David L. Stover - President and COO: I think when you think about it, second quarter is going to bounce between that, 600 to 700 gross type numbers, kind of what we are expecting right now. Then third quarter as we mentioned we ought to see some periods where you get up in that 900s range, but it's dependent on weather and seasonal demand.
Charles D. Davidson - Chairman and CEO: We have actually – if you go back a couple of years when Egypt was supplying gas we actually saw combined with those imports plus our own deliveries we were seeing a reduction in one third quarter of 800 million plus of total country demand and that was a couple of years ago. So we know that demand is there, guessing weather is just like guessing weather here in the U.S. So I think right now we've got the delivery capacity and we will see what the demand is.
Brian Singer - Goldman Sachs: So demand has been the constraint in the second quarter, you have fully ramped up in terms of Tamar's second quarter to meet whatever demands there maybe?
Charles D. Davidson - Chairman and CEO: Well as say we have tested the facility over 900 million so it is a just a matter of what the demand is. We are all set to deliver whatever they need right now.
David L. Stover - President and COO: We are about at the 1 hour timeframe. So let's take one more phone call and question.
Operator: Irene Haas, Wunderlich Securities.
Irene Haas - Wunderlich Securities: My question has to do with the extended lateral curve.
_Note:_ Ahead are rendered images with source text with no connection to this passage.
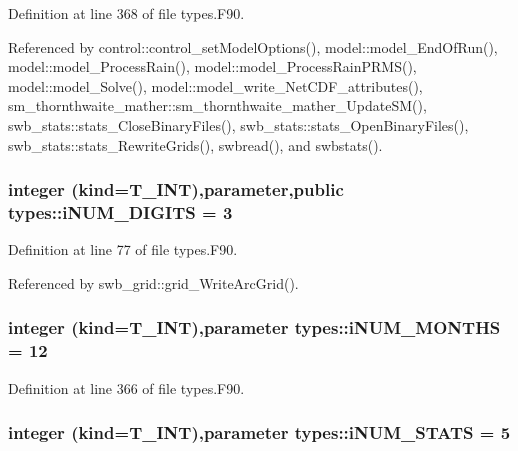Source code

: Definition at line 368 of file types.F90.



Referenced by control::control\_\-setModelOptions(), model::model\_\-EndOfRun(), model::model\_\-ProcessRain(), model::model\_\-ProcessRainPRMS(), model::model\_\-Solve(), model::model\_\-write\_\-NetCDF\_\-attributes(), sm\_\-thornthwaite\_\-mather::sm\_\-thornthwaite\_\-mather\_\-UpdateSM(), swb\_\-stats::stats\_\-CloseBinaryFiles(), swb\_\-stats::stats\_\-OpenBinaryFiles(), swb\_\-stats::stats\_\-RewriteGrids(), swbread(), and swbstats().

\hypertarget{namespacetypes_a4255711de8681fefcdb67943aa2d812f}{
\subsubsection[{iNUM\_\-DIGITS}]{\setlength{\rightskip}{0pt plus 5cm}integer (kind={\bf T\_\-INT}),parameter,public {\bf types::iNUM\_\-DIGITS} = 3}}
\label{namespacetypes_a4255711de8681fefcdb67943aa2d812f}


Definition at line 77 of file types.F90.



Referenced by swb\_\-grid::grid\_\-WriteArcGrid().

\hypertarget{namespacetypes_a3fa6b4fbd911543da65649a0f5ec7ded}{
\subsubsection[{iNUM\_\-MONTHS}]{\setlength{\rightskip}{0pt plus 5cm}integer (kind={\bf T\_\-INT}),parameter {\bf types::iNUM\_\-MONTHS} = 12}}
\label{namespacetypes_a3fa6b4fbd911543da65649a0f5ec7ded}


Definition at line 366 of file types.F90.

\hypertarget{namespacetypes_a4c56fb4b9e90eaa04e36102300d88ba6}{
\subsubsection[{iNUM\_\-STATS}]{\setlength{\rightskip}{0pt plus 5cm}integer (kind={\bf T\_\-INT}),parameter {\bf types::iNUM\_\-STATS} = 5}}
\label{namespacetypes_a4c56fb4b9e90eaa04e36102300d88ba6}


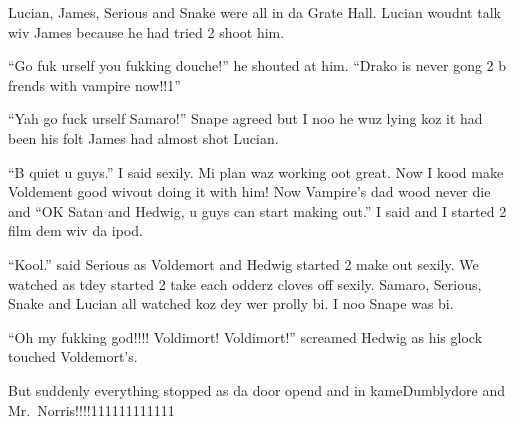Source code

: Lucian, James, Serious and Snake were all in da Grate Hall. Lucian woudnt talk wiv James because he had tried 2 shoot him.

\enquote{Go fuk urself you fukking douche!} he shouted at him. \enquote{Drako is never gong 2 b frends with vampire now!!1}

\enquote{Yah go fuck urself Samaro!} Snape agreed but I noo he wuz lying koz it had been his folt James had almost shot Lucian.

\enquote{B quiet u guys.} I said sexily. Mi plan waz working oot great. Now I kood make Voldement good wivout doing it with him! Now Vampire's dad wood never die and \enquote{OK Satan and Hedwig, u guys can start making out.} I said and I started 2 film dem wiv da ipod.

\enquote{Kool.} said Serious as Voldemort and Hedwig started 2 make out sexily. We watched as tdey started 2 take each odderz cloves off sexily. Samaro, Serious, Snake and Lucian all watched koz dey wer prolly bi. I noo Snape was bi.

\enquote{Oh my fukking god!!!! Voldimort! Voldimort!} screamed Hedwig as his glock touched Voldemort's.

\begin{sloppypar}
    But suddenly everything stopped as da door opend and in kame\dotfill Dumblydore and Mr.~Norris!!!!111111111111
\end{sloppypar}

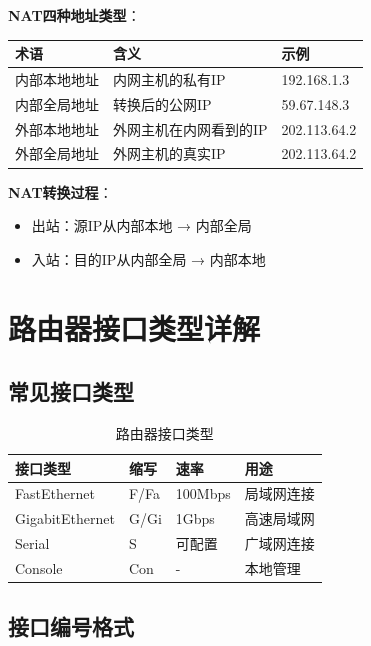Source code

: \documentclass[12pt,a4paper]{ctexart}
\begin{document}
\begin{keybox}
\textbf{NAT四种地址类型}：

\begin{center}
\begin{tabular}{lll}
\toprule
\textbf{术语} & \textbf{含义} & \textbf{示例} \\
\midrule
内部本地地址 & 内网主机的私有IP & 192.168.1.3 \\
内部全局地址 & 转换后的公网IP & 59.67.148.3 \\
外部本地地址 & 外网主机在内网看到的IP & 202.113.64.2 \\
外部全局地址 & 外网主机的真实IP & 202.113.64.2 \\
\bottomrule
\end{tabular}
\end{center}

\textbf{NAT转换过程}：
\begin{itemize}[itemsep=0pt]
    \item 出站：源IP从内部本地 → 内部全局
    \item 入站：目的IP从内部全局 → 内部本地
\end{itemize}
\end{keybox}

\section{路由器接口类型详解}

\subsection{常见接口类型}

\begin{table}[htbp]
\centering
\begin{tabular}{llll}
\toprule
\textbf{接口类型} & \textbf{缩写} & \textbf{速率} & \textbf{用途} \\
\midrule
FastEthernet & F/Fa & 100Mbps & 局域网连接 \\
GigabitEthernet & G/Gi & 1Gbps & 高速局域网 \\
Serial & S & 可配置 & 广域网连接 \\
Console & Con & - & 本地管理 \\
\bottomrule
\end{tabular}
\caption{路由器接口类型}
\end{table}

\subsection{接口编号格式}
\end{document}
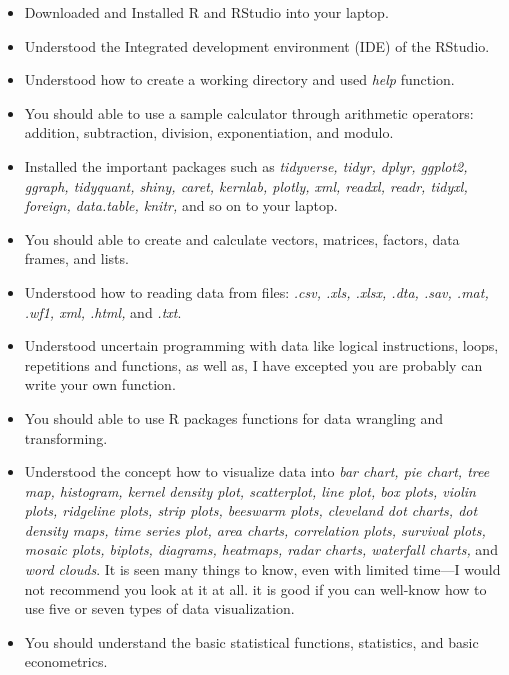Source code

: \documentclass[11pt,a4paper]{letter}
\begin{document}
\begin{itemize}
	\item Downloaded and Installed R and RStudio into your laptop.
	\item Understood the Integrated development environment (IDE) of the RStudio. 
	\item Understood how to create a working directory and used \textit{help} function. 
	\item You should able to use a sample calculator through arithmetic operators: addition, subtraction, division, exponentiation, and modulo.
	\item Installed the important packages such as \textit{tidyverse, tidyr, dplyr, ggplot2, ggraph, tidyquant, shiny, caret, kernlab, plotly, xml, readxl, readr, tidyxl, foreign, data.table, knitr,} and so on to your laptop.  
	\item You should able to create and calculate vectors, matrices, factors, data frames, and lists.
	\item Understood how to reading data from files: \textit{.csv, .xls, .xlsx, .dta, .sav, .mat, .wf1, xml, .html,} and \textit{.txt}.
	\item Understood uncertain programming with data like logical instructions, loops, repetitions and functions, as well as, I have excepted you are probably can write your own function. 
	\item You should able to use R packages functions for data wrangling and transforming. 
	\item Understood the concept how to visualize data into \textit{bar chart, pie chart, tree map, histogram, kernel density plot,  scatterplot, line plot, box plots, violin plots, ridgeline plots, strip plots, beeswarm plots, cleveland dot charts, dot density maps, time series plot, area charts, correlation plots, survival plots, mosaic plots, biplots, diagrams, heatmaps, radar charts, waterfall charts,} and\textit{ word clouds}. It is seen many things to know, even with limited time---I would not recommend you look at it at all. it is good if you can well-know how to use five or seven types of data visualization.  
	\item You should understand the basic statistical functions, statistics, and basic econometrics. 
\end{itemize} 
 
\end{document}
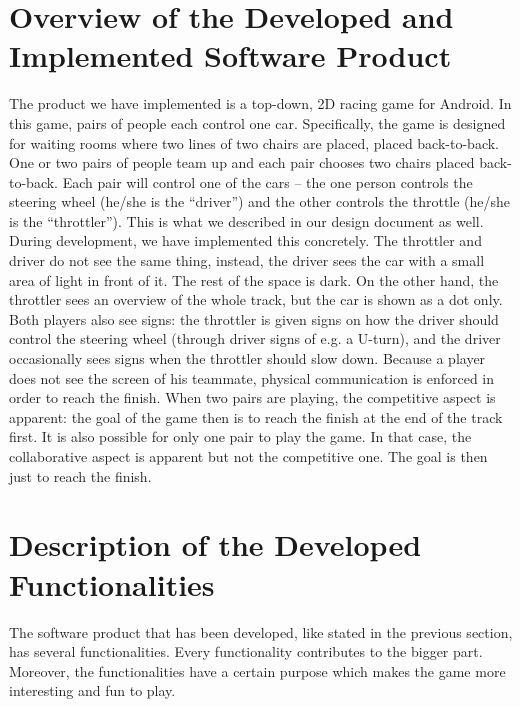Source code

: \documentclass[11pt,twoside,a4paper]{article}
\begin{document}
\newpage

\section{Overview of the Developed and Implemented Software Product}
\label{sec:Overview}
The product we have implemented is a top-down, 2D racing game for Android. In this game, pairs of people each control one car. Specifically, the game is designed for waiting rooms where two lines of two chairs are placed, placed back-to-back. One or two pairs of people team up and each pair chooses two chairs placed back-to-back. Each pair will control one of the cars – the one person controls the steering wheel (he/she is the “driver”) and the other controls the throttle (he/she is the “throttler”).
\newline\newline
This is what we described in our design document as well. During development, we have implemented this concretely. The throttler and driver do not see the same thing, instead, the driver sees the car with a small area of light in front of it. The rest of the space is dark. On the other hand, the throttler sees an overview of the whole track, but the car is shown as a dot only. Both players also see signs: the throttler is given signs on how the driver should control the steering wheel (through driver signs of e.g. a U-turn), and the driver occasionally sees signs when the throttler should slow down. Because a player does not see the screen of his teammate, physical communication is enforced in order to reach the finish.
\newline\newline
When two pairs are playing, the competitive aspect is apparent: the goal of the game then is to reach the finish at the end of the track first. It is also possible for only one pair to play the game. In that case, the collaborative aspect is apparent but not the competitive one. The goal is then just to reach the finish.

\newpage

\section{Description of the Developed Functionalities}
The software product that has been developed, like stated in the previous section, has several functionalities. Every functionality contributes to the bigger part. Moreover, the functionalities have a certain purpose which makes the game more interesting and fun to play. \\
\end{document}
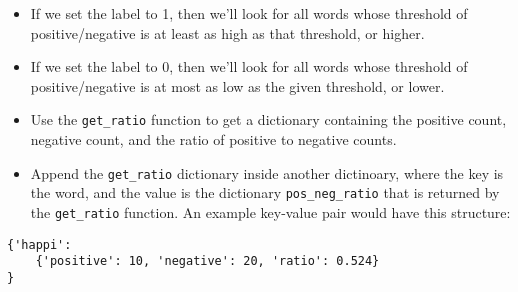\documentclass[11pt]{article}
\providecommand{\tightlist}{%
      \setlength{\itemsep}{0pt}\setlength{\parskip}{0pt}}
\begin{document}
\begin{itemize}
\tightlist
\item
  If we set the label to 1, then we'll look for all words whose
  threshold of positive/negative is at least as high as that threshold,
  or higher.
\item
  If we set the label to 0, then we'll look for all words whose
  threshold of positive/negative is at most as low as the given
  threshold, or lower.
\item
  Use the \texttt{get\_ratio} function to get a dictionary containing
  the positive count, negative count, and the ratio of positive to
  negative counts.
\item
  Append the \texttt{get\_ratio} dictionary inside another dictinoary,
  where the key is the word, and the value is the dictionary
  \texttt{pos\_neg\_ratio} that is returned by the \texttt{get\_ratio}
  function. An example key-value pair would have this structure:
\end{itemize}

\begin{verbatim}
{'happi':
    {'positive': 10, 'negative': 20, 'ratio': 0.524}
}
\end{verbatim}
\end{document}

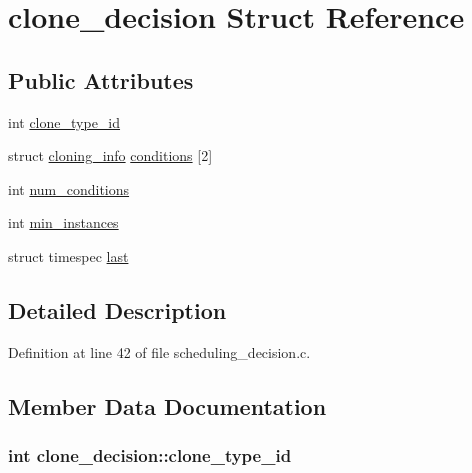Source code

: \hypertarget{structclone__decision}{\section{clone\-\_\-decision Struct Reference}
\label{structclone__decision}
}
\subsection*{Public Attributes}
\begin{DoxyCompactItemize}
\item 
int \hyperlink{structclone__decision_a146faefdfa12d1b225ac34042c14d040}{clone\-\_\-type\-\_\-id}
\item 
struct \hyperlink{structcloning__info}{cloning\-\_\-info} \hyperlink{structclone__decision_ae84268034a0e7757434e248585ab3dbe}{conditions} \mbox{[}2\mbox{]}
\item 
int \hyperlink{structclone__decision_acff7bab31412f4ef8029ab063cc4a72b}{num\-\_\-conditions}
\item 
int \hyperlink{structclone__decision_ad16c65d3fc8367b519b479127b47d281}{min\-\_\-instances}
\item 
struct timespec \hyperlink{structclone__decision_a05c1d1a8a5d670647dfde1e854ffb82b}{last}
\end{DoxyCompactItemize}


\subsection{Detailed Description}


Definition at line 42 of file scheduling\-\_\-decision.\-c.



\subsection{Member Data Documentation}
\hypertarget{structclone__decision_a146faefdfa12d1b225ac34042c14d040}{
\subsubsection[{clone\-\_\-type\-\_\-id}]{\setlength{\rightskip}{0pt plus 5cm}int clone\-\_\-decision\-::clone\-\_\-type\-\_\-id}}\label{structclone__decision_a146faefdfa12d1b225ac34042c14d040}


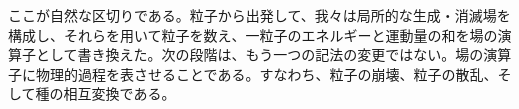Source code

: \begin{classroomqa}
\end{classroomqa}

ここが自然な区切りである。粒子から出発して、我々は局所的な生成・消滅場を構成し、それらを用いて粒子を数え、一粒子のエネルギーと運動量の和を場の演算子として書き換えた。次の段階は、もう一つの記法の変更ではない。場の演算子に物理的過程を表させることである。すなわち、粒子の崩壊、粒子の散乱、そして種の相互変換である。
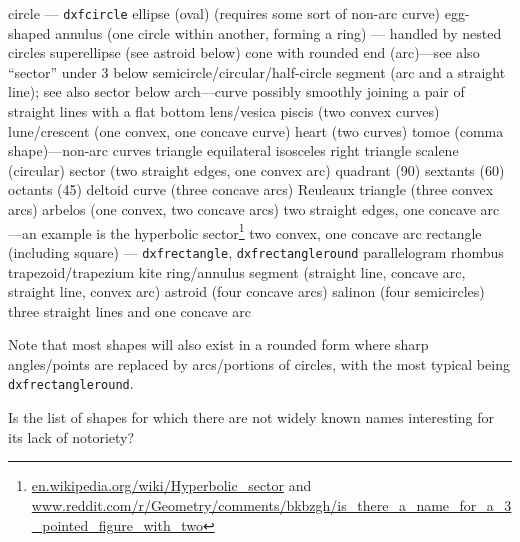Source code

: \documentclass{ltxdoc}
\begin{document}
\begin{outline}
   \2 circle --- \verb|dxfcircle|
   \2 ellipse (oval) (requires some sort of non-arc curve)
      \3 egg-shaped
   \2 annulus (one circle within another, forming  a ring) --- handled by nested circles
   \2 superellipse (see astroid below)
   \2 cone with rounded end (arc)---see also ``sector'' under 3 below
   \2 semicircle/circular/half-circle segment (arc and a straight line); see also sector below
   \2 arch---curve possibly smoothly joining a  pair of straight lines with a flat bottom
   \2 lens/vesica piscis (two convex curves)
   \2 lune/crescent (one convex, one concave  curve)
   \2 heart (two curves)
   \2 tomoe (comma shape)---non-arc curves
   \2 triangle
      \3 equilateral
      \3 isosceles
      \3 right triangle
      \3 scalene
   \2 (circular) sector (two straight edges, one convex arc)
      \3 quadrant (90\textdegree)
      \3 sextants (60\textdegree)
      \3 octants (45\textdegree)
   \2 deltoid curve (three concave arcs)
   \2  Reuleaux triangle (three convex arcs)
   \2 arbelos (one convex, two concave arcs)
   \2 two straight edges, one concave arc---an example is the hyperbolic sector\footnote{\url{en.wikipedia.org/wiki/Hyperbolic_sector} and
 \url{www.reddit.com/r/Geometry/comments/bkbzgh/is_there_a_name_for_a_3_pointed_figure_with_two}}
   \2 two convex, one concave arc
   \2 rectangle (including square) --- \verb|dxfrectangle|, \verb|dxfrectangleround|
   \2 parallelogram
   \2 rhombus
   \2 trapezoid/trapezium
   \2 kite
   \2 ring/annulus segment (straight line, concave arc, straight line, convex arc)
   \2 astroid (four concave arcs)
   \2 salinon (four semicircles)
   \2 three straight lines and one concave arc
\end{outline}

Note that most shapes will also exist in a rounded form where sharp angles/points are replaced by arcs/portions of circles, with the most typical being \verb|dxfrectangleround|.

Is the list of shapes for which there are not widely known names interesting for its lack of notoriety?
\end{document}
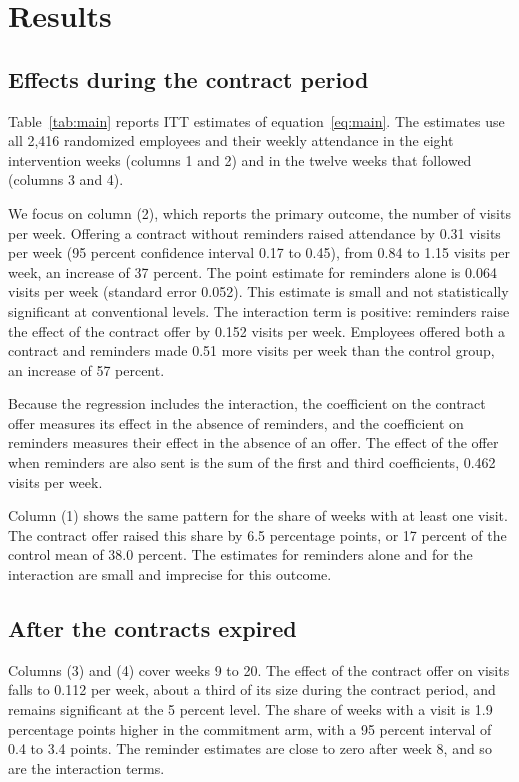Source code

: \section{Results}
\label{sec:results}

\subsection{Effects during the contract period}
Table~\ref{tab:main} reports ITT estimates of equation~\eqref{eq:main}. The estimates use all 2,416 randomized employees and their weekly attendance in the eight intervention weeks (columns 1 and 2) and in the twelve weeks that followed (columns 3 and 4).

We focus on column (2), which reports the primary outcome, the number of visits per week. Offering a contract without reminders raised attendance by 0.31 visits per week (95 percent confidence interval 0.17 to 0.45), from 0.84 to 1.15 visits per week, an increase of 37 percent. The point estimate for reminders alone is 0.064 visits per week (standard error 0.052). This estimate is small and not statistically significant at conventional levels. The interaction term is positive: reminders raise the effect of the contract offer by 0.152 visits per week. Employees offered both a contract and reminders made 0.51 more visits per week than the control group, an increase of 57 percent.

Because the regression includes the interaction, the coefficient on the contract offer measures its effect in the absence of reminders, and the coefficient on reminders measures their effect in the absence of an offer. The effect of the offer when reminders are also sent is the sum of the first and third coefficients, 0.462 visits per week.

Column (1) shows the same pattern for the share of weeks with at least one visit. The contract offer raised this share by 6.5 percentage points, or 17 percent of the control mean of 38.0 percent. The estimates for reminders alone and for the interaction are small and imprecise for this outcome.



\subsection{After the contracts expired}
Columns (3) and (4) cover weeks 9 to 20. The effect of the contract offer on visits falls to 0.112 per week, about a third of its size during the contract period, and remains significant at the 5 percent level. The share of weeks with a visit is 1.9 percentage points higher in the commitment arm, with a 95 percent interval of 0.4 to 3.4 points. The reminder estimates are close to zero after week 8, and so are the interaction terms.

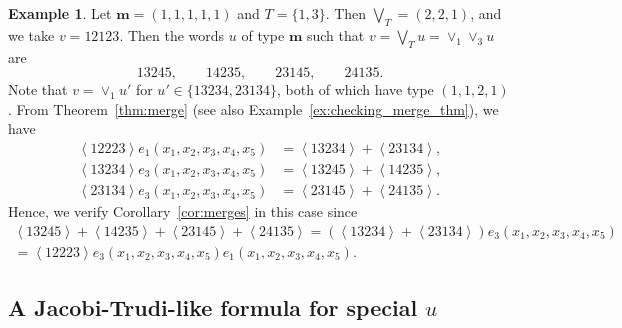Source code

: \documentclass[reqno]{amsart}
\newcommand{\0}{\phantom{c}}
\newcommand{\swt}[1]{\left\langle #1 \right\rangle} %
\newcommand{\mm}{\mathbf{m}}
\theoremstyle{plain}
\theoremstyle{definition}
\newtheorem{example}[thm]{Example}
\numberwithin{equation}{section}
\begin{document}
\begin{example}
Let $\mm = (1,1,1,1,1)$ and $T = \{1,3\}$.
Then $\bigvee_T = (2,2,1)$, and we take $v = 12123$.
Then the words $u$ of type $\mm$ such that $v = \bigvee_T u = \vee_1 \vee_3 u$ are
\[
13245,
\qquad
14235,
\qquad
23145,
\qquad
24135.
\]
Note that $v = \vee_1 u'$ for $u' \in \{13234, 23134\}$, both of which have type $(1, 1, 2, 1)$.
From Theorem~\ref{thm:merge} (see also Example~\ref{ex:checking_merge_thm}), we have
\begin{align*}
\swt{12223} e_1(x_1, x_2, x_3, x_4, x_5) & = \swt{13234} + \swt{23134},
\\
\swt{13234} e_3(x_1, x_2, x_3, x_4, x_5) & = \swt{13245} + \swt{14235},
\\
\swt{23134} e_3(x_1, x_2, x_3, x_4, x_5) & = \swt{23145} + \swt{24135}.
\end{align*}
Hence, we verify Corollary~\ref{cor:merges} in this case since
\begin{gather*}
\swt{13245} + \swt{14235} + \swt{23145} + \swt{24135}
 = (\swt{13234} + \swt{23134}) e_3(x_1, x_2, x_3, x_4, x_5)
\\ = \swt{12223} e_3(x_1, x_2, x_3, x_4, x_5) e_1(x_1, x_2, x_3, x_4, x_5).
\end{gather*}
\end{example}


\subsection{A Jacobi-Trudi-like formula for special \texorpdfstring{$u$}{u}}
\label{subsec:JT_formula}
\end{document}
Can you explain to me why you have a little plateau there on the 1 million barrel type curve? Are those later wells that you do something different? Are there artificial lift involved? Just kind of curious as to why it kind of normally go from hyperbolic to now you have low plateau, which is fantastic for cash flow. So a little color please.
David L. Stover - President and COO: You're talking about the initial period or the early stage period, I think yeah it kind of ramps up and then, what we saw is it actually leveled off a little bit for that 30 to 90-day or 30 almost up to 120-day period. That just seems to be the way these long laterals are performing, as you get further away from the vertical part of the well bore, you get less drawdown in these and it's almost like you've got a gravity feed into there from this long period for some period of time, but it just kind of replenishes itself. It's just what it appears to be doing on these longer laterals, until you start to get a little bit of a decline in there, but overall, that's one of the things that really caught our eye when we started to see some of the performance of these. It's how well these held up for an extended period of time, especially early here. Part of that is, just bringing these things on pretty slow. You see that initial ramp up, first zero to 30 to 45 days, we're not pulling on these very hard. We're trying to let them come on naturally and then just feed into the system.
Irene Haas - Wunderlich Securities: Should that be the kind of curve that we would expect as you get more like 300 day data on these extended laterals?
David L. Stover - President and COO: I don't know. That's what we want to see is, how this thing duplicates itself or repeats itself as we get a much wider database here to look at, but we'd like to see that, that's for sure.
Operator: That does conclude today's question-and-answer session. At this time, I will turn the conference back over to the speakers for any additional or closing remarks.
David Larson - VP, IR: Thanks again for everybody participating in the call today as well as your interest in Noble Energy. Just have a good day.
Operator: That does conclude today's presentation. Thank you for your participation.